What to produce: Print out the data exactly, keeping every image out of it.
:::
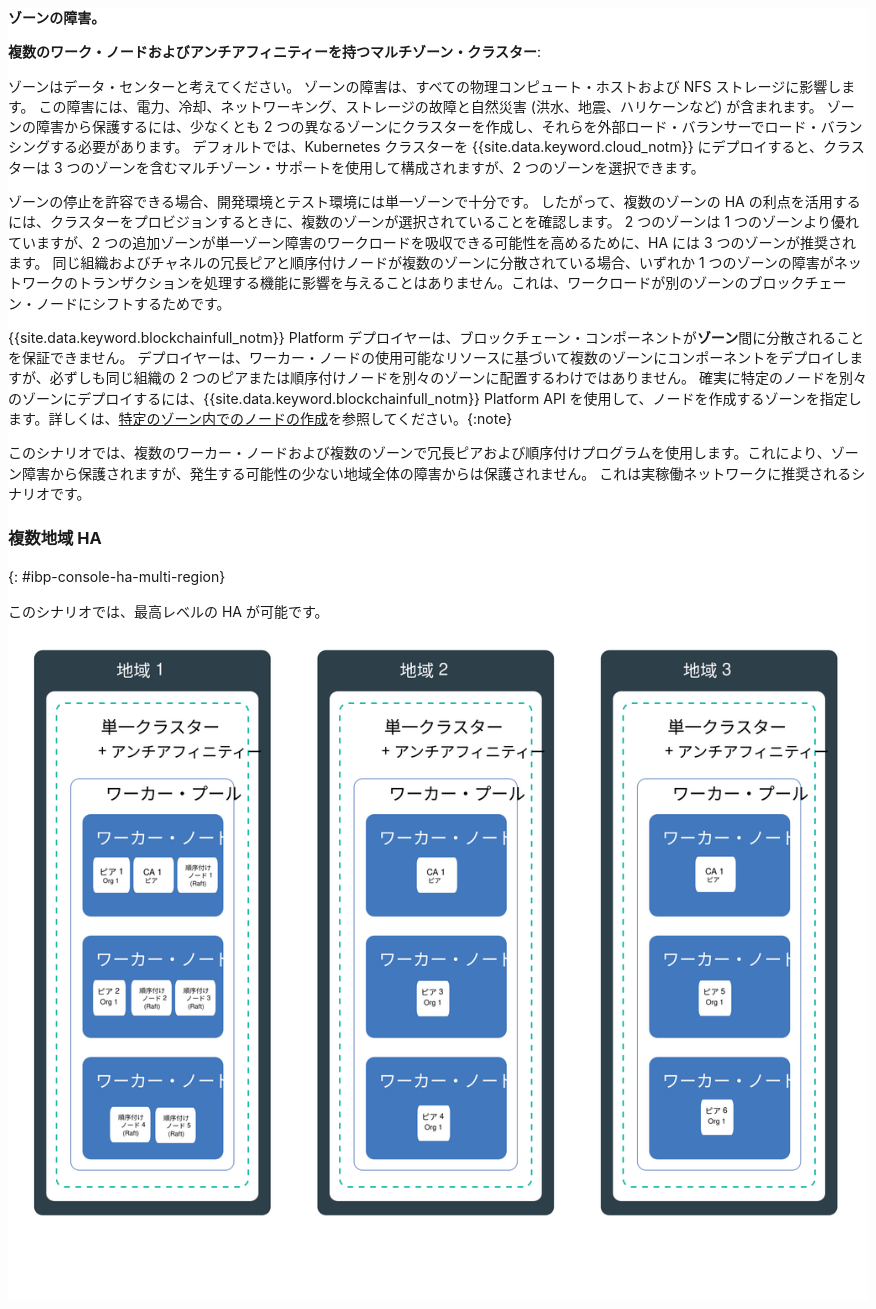    **ゾーンの障害。**  

   **複数のワーク・ノードおよびアンチアフィニティーを持つマルチゾーン・クラスター**:

   ゾーンはデータ・センターと考えてください。 ゾーンの障害は、すべての物理コンピュート・ホストおよび NFS ストレージに影響します。 この障害には、電力、冷却、ネットワーキング、ストレージの故障と自然災害 (洪水、地震、ハリケーンなど) が含まれます。 ゾーンの障害から保護するには、少なくとも 2 つの異なるゾーンにクラスターを作成し、それらを外部ロード・バランサーでロード・バランシングする必要があります。 デフォルトでは、Kubernetes クラスターを {{site.data.keyword.cloud_notm}} にデプロイすると、クラスターは 3 つのゾーンを含むマルチゾーン・サポートを使用して構成されますが、2 つのゾーンを選択できます。

   ゾーンの停止を許容できる場合、開発環境とテスト環境には単一ゾーンで十分です。 したがって、複数のゾーンの HA の利点を活用するには、クラスターをプロビジョンするときに、複数のゾーンが選択されていることを確認します。 2 つのゾーンは 1 つのゾーンより優れていますが、2 つの追加ゾーンが単一ゾーン障害のワークロードを吸収できる可能性を高めるために、HA には 3 つのゾーンが推奨されます。  同じ組織およびチャネルの冗長ピアと順序付けノードが複数のゾーンに分散されている場合、いずれか 1 つのゾーンの障害がネットワークのトランザクションを処理する機能に影響を与えることはありません。これは、ワークロードが別のゾーンのブロックチェーン・ノードにシフトするためです。

   {{site.data.keyword.blockchainfull_notm}} Platform デプロイヤーは、ブロックチェーン・コンポーネントが**ゾーン**間に分散されることを保証できません。 デプロイヤーは、ワーカー・ノードの使用可能なリソースに基づいて複数のゾーンにコンポーネントをデプロイしますが、必ずしも同じ組織の 2 つのピアまたは順序付けノードを別々のゾーンに配置するわけではありません。
   確実に特定のノードを別々のゾーンにデプロイするには、{{site.data.keyword.blockchainfull_notm}} Platform API を使用して、ノードを作成するゾーンを指定します。詳しくは、[特定のゾーン内でのノードの作成](/docs/services/blockchain?topic=blockchain-ibp-v2-apis#ibp-v2-apis-zone)を参照してください。{:note}

   このシナリオでは、複数のワーカー・ノードおよび複数のゾーンで冗長ピアおよび順序付けプログラムを使用します。これにより、ゾーン障害から保護されますが、発生する可能性の少ない地域全体の障害からは保護されません。 これは実稼働ネットワークに推奨されるシナリオです。

### 複数地域 HA
{: #ibp-console-ha-multi-region}

このシナリオでは、最高レベルの HA が可能です。

![ブロックチェーン HA 複数地域のオプション](images/HA_Diagram_3.svg "ブロックチェーン HA のオプション")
:::
Answer box:
    **ゾーンの障害。**  

   **複数のワーク・ノードおよびアンチアフィニティーを持つマルチゾーン・クラスター**:

   ゾーンはデータ・センターと考えてください。 ゾーンの障害は、すべての物理コンピュート・ホストおよび NFS ストレージに影響します。 この障害には、電力、冷却、ネットワーキング、ストレージの故障と自然災害 (洪水、地震、ハリケーンなど) が含まれます。 ゾーンの障害から保護するには、少なくとも 2 つの異なるゾーンにクラスターを作成し、それらを外部ロード・バランサーでロード・バランシングする必要があります。 デフォルトでは、Kubernetes クラスターを {{site.data.keyword.cloud_notm}} にデプロイすると、クラスターは 3 つのゾーンを含むマルチゾーン・サポートを使用して構成されますが、2 つのゾーンを選択できます。

   ゾーンの停止を許容できる場合、開発環境とテスト環境には単一ゾーンで十分です。 したがって、複数のゾーンの HA の利点を活用するには、クラスターをプロビジョンするときに、複数のゾーンが選択されていることを確認します。 2 つのゾーンは 1 つのゾーンより優れていますが、2 つの追加ゾーンが単一ゾーン障害のワークロードを吸収できる可能性を高めるために、HA には 3 つのゾーンが推奨されます。  同じ組織およびチャネルの冗長ピアと順序付けノードが複数のゾーンに分散されている場合、いずれか 1 つのゾーンの障害がネットワークのトランザクションを処理する機能に影響を与えることはありません。これは、ワークロードが別のゾーンのブロックチェーン・ノードにシフトするためです。

   {{site.data.keyword.blockchainfull_notm}} Platform デプロイヤーは、ブロックチェーン・コンポーネントが**ゾーン**間に分散されることを保証できません。 デプロイヤーは、ワーカー・ノードの使用可能なリソースに基づいて複数のゾーンにコンポーネントをデプロイしますが、必ずしも同じ組織の 2 つのピアまたは順序付けノードを別々のゾーンに配置するわけではありません。
   確実に特定のノードを別々のゾーンにデプロイするには、{{site.data.keyword.blockchainfull_notm}} Platform API を使用して、ノードを作成するゾーンを指定します。詳しくは、[特定のゾーン内でのノードの作成](/docs/services/blockchain?topic=blockchain-ibp-v2-apis#ibp-v2-apis-zone)を参照してください。{:note}

   このシナリオでは、複数のワーカー・ノードおよび複数のゾーンで冗長ピアおよび順序付けプログラムを使用します。これにより、ゾーン障害から保護されますが、発生する可能性の少ない地域全体の障害からは保護されません。 これは実稼働ネットワークに推奨されるシナリオです。

### 複数地域 HA
{: #ibp-console-ha-multi-region}

このシナリオでは、最高レベルの HA が可能です。

![ブロックチェーン HA 複数地域のオプション](images/HA_Diagram_3.svg "ブロックチェーン HA のオプション")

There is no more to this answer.